Source records:
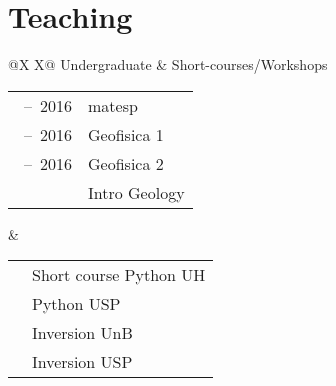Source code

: \documentclass[11pt, a4paper]{article}
\newcommand{\TablePad}{\vspace{-0.4cm}}
\newcommand{\TableTitle}[1]{{\fontsize{14pt}{0}\selectfont \mdseries #1}}
\newcommand{\Duration}[2]{\fontsize{10pt}{0}\selectfont #1\ --\ #2}
\newcommand{\Year}[1]{\fontsize{10pt}{0}\selectfont #1}
\begin{document}
\section*{Teaching}

\TablePad
\begin{tabularx}{\textwidth}{@{}X X@{}}
    \TableTitle{Undergraduate} & \TableTitle{Short-courses/Workshops}
    \\[0.1cm]
    \begin{tabular}{@{}l l}
        \Duration{2014}{2016}  &
         matesp
        \hspace{10cm}
        \\
        \Duration{2014}{2016}  &
         Geofisica 1
        \\
        \Duration{2014}{2016}  &
         Geofisica 2
        \\
        \Year{2015}  &
         Intro Geology
    \end{tabular}
    &
    \begin{tabular}{@{}l l}
        \Year{2017}  &
        Short course Python UH
        \\
        \Year{2016}  &
        Python USP
        \\
        \Year{2014}  &
        Inversion UnB
        \\
        \Year{2011}  &
        Inversion USP
    \end{tabular}
\end{tabularx}
\end{document}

- _Work instructions_
Using the records above, gather all lines where the string "TableTitle" is present.

- _Response_
\newcommand{\TableTitle}[1]{{\fontsize{14pt}{0}\selectfont \mdseries #1}}
    \TableTitle{Undergraduate} & \TableTitle{Short-courses/Workshops}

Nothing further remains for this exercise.